This issue addresses a variety of issues regarding the measurement and evaluation of fundraising costs and activities. Topics examined include watchdog groups and the effect of their ratings on public perceptions; emerging data on workplace solicitation of federal employees; and summary results from a national study of nonprofit fundraising and administrative costs. Contributors present innovative concepts such as a vision for using the price of outcomes to encourage funder support of particular social service delivery programs as well as cautionary satire against using simple ratios to gauge fundraising efficiency that can mask the "ill–intentioned fundraising abusers" who place profit above mission. The culminating chapter presents the findings of a trio of nonprofit accounting professors who analyze professional fundraising firms, demonstrating that solicitation firms often keep most of the contributions in most campaigns.
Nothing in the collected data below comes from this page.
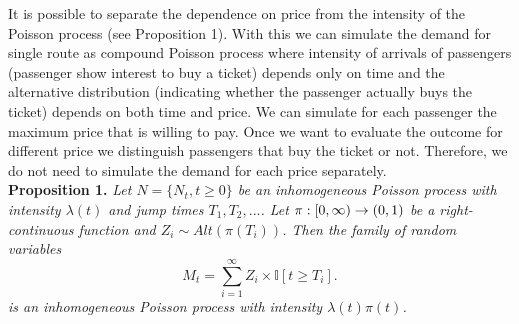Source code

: It is possible to separate the dependence on price from the intensity of the Poisson process (see Proposition 1). With this we can simulate the demand for single route as compound Poisson process where intensity of arrivals of passengers (passenger show interest to buy a ticket) depends only on time and the alternative distribution (indicating whether the passenger actually buys the ticket) depends on both time and price. We can simulate for each passenger the maximum price that is willing to pay. Once we want to evaluate the outcome for different price we distinguish passengers that buy the ticket or not. Therefore, we do not need to simulate the demand for each price separately. \\

\textbf{Proposition 1.}
\emph{
		Let $N = \{N_t, t \geq 0\}$ be an inhomogeneous Poisson process with intensity $\lambda(t)$ and jump times $T_1, T_2, ...$. Let $\pi: [0, \infty) \to (0,1)$ be a right-continuous function and $Z_i \sim Alt(\pi(T_i))$. Then the family of random variables
		\[
			M_t = \sum_{i=1}^{\infty} Z_i \times \mathbb{I} [t \geq T_i].
		\]
		is an inhomogeneous Poisson process with intensity $\lambda(t) \pi(t)$.
}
Taken together, the chapters reflect three major themes in evaluation and measurement of fundraising today. First, research on fundraising has the definite benefit of teaching students of the field what the field looks like. Secondly, the issue s contributors explore the quality of information we have when we seek to measure and evaluate charities and their fundraising activities. Finally, this issue sheds a much–needed light on the kinds of decisions people make from evaluation of fundraising and argues that the result is that the bottom line and financial efficiency have become the measures by which we assess charities in the United States.
This is the 100th issue of the Jossey–Bass quarterly journal New Directions for Philanthropic Fundraising.